In 1977, police and prosecutors in Council Bluffs, Iowa, desperately wanted to solve the murder of a former police officer there. The district attorney, David Richter, faced an election the next year, and he wanted to keep his job.
Despite having good evidence that led to the trail of the potential killer, Richter and police charged two black teenagers, Terry Harrington and Curtis McGhee, who lived in neighboring Nebraska, and tried them for murder. What followed was a nightmare for the two young men, one of whom was the captain of his high school football team. Richter, his assistant, Joseph Hrvol, and the police zeroed in on the two young men, even to the point of ignoring evidence that would have taken them elsewhere.
What followed was a frame-up, and the state convinced an all-white jury in 1978 that Harrington and McGhee were guilty. The star witness for the state was a 16-year-old boy who, to be charitable, was quite unreliable:
Harrington (after being convicted and given a life sentence in prison) struck up a friendship with the prison barber, who petitioned for the police records in his case. According to defense lawyers, those records not only disclosed how police and prosecutors had coached Hughes until his story matched the facts, and how other witnesses were coerced into lying, but that the records also showed that police and prosecutors had withheld evidence that pointed to another suspect.

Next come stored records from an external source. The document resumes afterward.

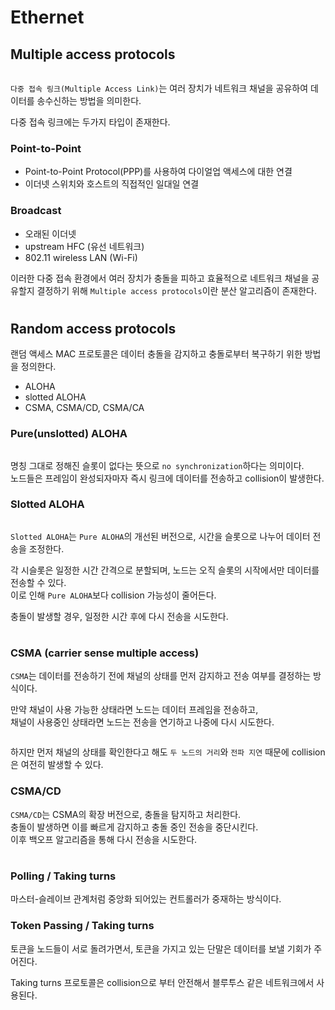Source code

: # Ethernet

## Multiple access protocols

<img sre="img/datalink04.png">  

`다중 접속 링크(Multiple Access Link)`는 여러 장치가 네트워크 채널을 공유하여 데이터를 송수신하는 방법을 의미한다.  

다중 접속 링크에는 두가지 타입이 존재한다.  

### Point-to-Point

- Point-to-Point Protocol(PPP)를 사용하여 다이얼업 액세스에 대한 연결
- 이더넷 스위치와 호스트의 직접적인 일대일 연결

### Broadcast

- 오래된 이더넷
- upstream HFC (유선 네트워크)
- 802.11 wireless LAN (Wi-Fi)

이러한 다중 접속 환경에서 여러 장치가 충돌을 피하고 효율적으로 네트워크 채널을 공유할지 결정하기 위해 
`Multiple access protocols`이란 분산 알고리즘이 존재한다.

#

## Random access protocols

랜덤 액세스 MAC 프로토콜은 데이터 충돌을 감지하고 충돌로부터 복구하기 위한 방법을 정의한다.  

- ALOHA
- slotted ALOHA
- CSMA, CSMA/CD, CSMA/CA

### Pure(unslotted) ALOHA

<img sre="img/datalink05.png">  

명칭 그대로 정해진 슬롯이 없다는 뜻으로 `no synchronization`하다는 의미이다.  
노드들은 프레임이 완성되자마자 즉시 링크에 데이터를 전송하고 collision이 발생한다.  

### Slotted ALOHA

<img sre="img/datalink06.png"> 

`Slotted ALOHA`는 `Pure ALOHA`의 개선된 버전으로, 시간을 슬롯으로 나누어 데이터 전송을 조정한다.  
  
각 시슬롯은 일정한 시간 간격으로 분할되며, 노드는 오직 슬롯의 시작에서만 데이터를 전송할 수 있다.  
이로 인해 `Pure ALOHA`보다 collision 가능성이 줄어든다.  
  
충돌이 발생할 경우, 일정한 시간 후에 다시 전송을 시도한다.

#

### CSMA (carrier sense multiple access)

`CSMA`는 데이터를 전송하기 전에 채널의 상태를 먼저 감지하고 전송 여부를 결정하는 방식이다.  

만약 채널이 사용 가능한 상태라면 노드는 데이터 프레임을 전송하고,  
채널이 사용중인 상태라면 노드는 전송을 연기하고 나중에 다시 시도한다.  

<img sre="img/datalink07.png">   
  
하지만 먼저 채널의 상태를 확인한다고 해도 
`두 노드의 거리`와 `전파 지연` 때문에 collision은 여전히 발생할 수 있다.

### CSMA/CD

`CSMA/CD`는 CSMA의 확장 버전으로, 충돌을 탐지하고 처리한다.  
충돌이 발생하면 이를 빠르게 감지하고 충돌 중인 전송을 중단시킨다.  
이후 백오프 알고리즘을 통해 다시 전송을 시도한다.

#

### Polling / Taking turns

마스터-슬레이브 관계처럼 중앙화 되어있는 컨트롤러가 중재하는 방식이다.  

### Token Passing / Taking turns

토큰을 노드들이 서로 돌려가면서, 토큰을 가지고 있는 단말은 데이터를 보낼 기회가 주어진다.  

Taking turns 프로토콜은 collision으로 부터 안전해서 블루투스 같은 네트워크에서 사용된다.
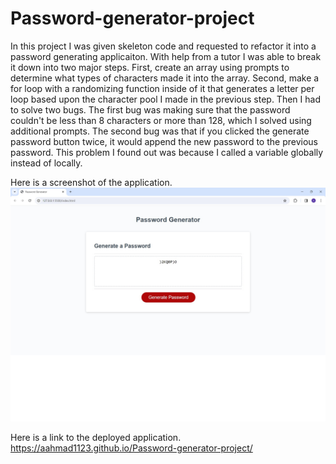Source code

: # Password-generator-project
In this project I was given skeleton code and requested to refactor it into a password generating applicaiton. With help from a tutor I was able to break it down into two major steps. First, create an array using prompts to determine what types of characters made it into the array. Second, make a for loop with a randomizing function inside of it that generates a letter per loop based upon the character pool I made in the previous step. Then I had to solve two bugs. The first bug was making sure that the password couldn't be less than 8 characters or more than 128, which I solved using additional prompts. The second bug was that if you clicked the generate password button twice, it would append the new password to the previous password. This problem I found out was because I called a variable globally instead of locally.

Here is a screenshot of the application.
![screenshot-of-project](/assets/project-screenshot.jpg)

Here is a link to the deployed application.
https://aahmad1123.github.io/Password-generator-project/

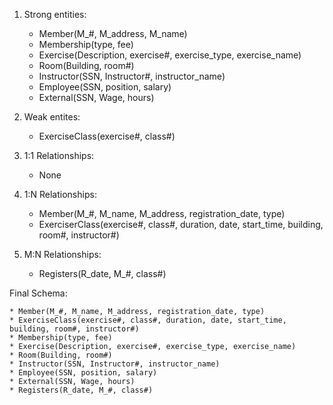 1.	Strong entities:
    * Member(M_#, M_address, M_name)
    * Membership(type, fee)
    * Exercise(Description, exercise#, exercise_type, exercise_name)
    * Room(Building, room#)
    * Instructor(SSN, Instructor#, instructor_name)
    * Employee(SSN, position, salary)
    * External(SSN, Wage, hours)

2.	Weak entites:
    * ExerciseClass(exercise#, class#)

3. 1:1 Relationships:
    * None

4. 1:N Relationships:
    * Member(M_#, M_name, M_address, registration_date, type)
    * ExerciserClass(exercise#, class#, duration, date, start_time, building, room#, instructor#)

5. M:N Relationships:
    * Registers(R_date, M_#, class#)

Final Schema:

    * Member(M_#, M_name, M_address, registration_date, type)
    * ExerciseClass(exercise#, class#, duration, date, start_time, building, room#, instructor#)
    * Membership(type, fee)
    * Exercise(Description, exercise#, exercise_type, exercise_name)
    * Room(Building, room#)
    * Instructor(SSN, Instructor#, instructor_name)
    * Employee(SSN, position, salary)
    * External(SSN, Wage, hours)
    * Registers(R_date, M_#, class#)
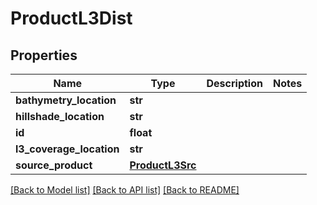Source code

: # ProductL3Dist

## Properties
Name | Type | Description | Notes
------------ | ------------- | ------------- | -------------
**bathymetry_location** | **str** |  | 
**hillshade_location** | **str** |  | 
**id** | **float** |  | 
**l3_coverage_location** | **str** |  | 
**source_product** | [**ProductL3Src**](ProductL3Src.md) |  | 

[[Back to Model list]](../README.md#documentation-for-models) [[Back to API list]](../README.md#documentation-for-api-endpoints) [[Back to README]](../README.md)


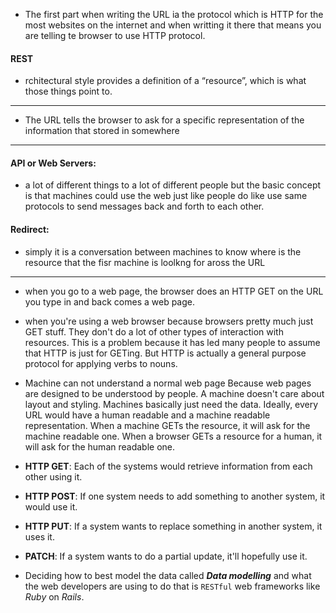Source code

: *  The first part when writing the URL ia the protocol which is HTTP for the most websites on the internet and when writting it there that means you are telling te browser to use HTTP protocol.

#### REST
* rchitectural style provides a definition of a “resource”, which is what those things point to.

--------------
* The URL tells the browser to ask for a specific representation of the information that stored in somewhere 
--------------
#### API or Web Servers:
* a lot of different things to a lot of different people but the basic concept is that machines could use the web just like people do like use same protocols to send messages back and forth to each other.

#### Redirect: 
* simply it is a conversation between machines to know where is the resource that the fisr machine is loolkng for aross the URL 

-------------
* when you go to a web page, the browser does an HTTP GET on the URL you type in and back comes a web page.

*  when you're using a web browser because browsers pretty much just GET stuff. They don't do a lot of other types of interaction with resources. This is a problem because it has led many people to assume that HTTP is just for GETing. But HTTP is actually a general purpose protocol for applying verbs to nouns.

*  Machine can not understand a normal web page Because web pages are designed to be understood by people. A machine doesn't care about layout and styling. Machines basically just need the data. Ideally, every URL would have a human readable and a machine readable representation. When a machine GETs the resource, it will ask for the machine readable one. When a browser GETs a resource for a human, it will ask for the human readable one.

* **HTTP GET**: Each of the systems would retrieve information from each other using it.
* **HTTP POST**: If one system needs to add something to another system, it would use it.
* **HTTP PUT**: If a system wants to replace something in another system, it uses it.
* **PATCH**: If a system wants to do a partial update, it'll hopefully use it.


* Deciding how to best model the data called ***Data modelling*** and what the web developers are using to do that is  `RESTful` web frameworks like *Ruby* on *Rails*.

They had identified a white man named Charles Gates, who had been seen with a shotgun near the scene of the crime. Gates, the brother-in-law of a Council Bluffs Fire Department captain, was interviewed and failed a polygraph. But prosecutors and police abandoned their interest in him in favor of Harrington, who was not even offered a polygraph.
Harrington appealed his conviction and, after serving 25 years, finally had his case heard before the Iowa Supreme Court, which overturned the verdict, the court declaring that the state’s main witness was a “liar and perjurer.” Harrington and McGhee sued the prosecutors and won at the district and appellate levels in part because Richter and Hrvol had taken an active role in the actual investigation, working alongside the Council Bluffs police.
Not surprisingly, even though the state admitted it had used perjured testimony and police and prosecutors had manufactured evidence, the prosecutors through their attorneys argued that they could not be sued for misconduct because the U.S. Supreme Court in its 1976 Imbler vs. Pachtman decision ruled that prosecutors acting within the scope of their duties enjoy absolute immunity from civil lawsuits. Attorneys for Richter and Hrvol argued to the U.S. Supreme Court in 2009 that prosecutors were protected even if they broke the law and purposely pursued false charges:
The prosecutors counter that there is “no freestanding constitutional right not to be framed.” Stephen Sanders, the lawyer for the prosecutors, will tell the Supreme Court on Wednesday that there is no way to separate evidence gathered before trial from the trial itself. Even if a prosecutor files charges against a person knowing that there is no evidence of his guilt, says Sanders, “that’s an absolutely immunized activity.” (Emphasis mine)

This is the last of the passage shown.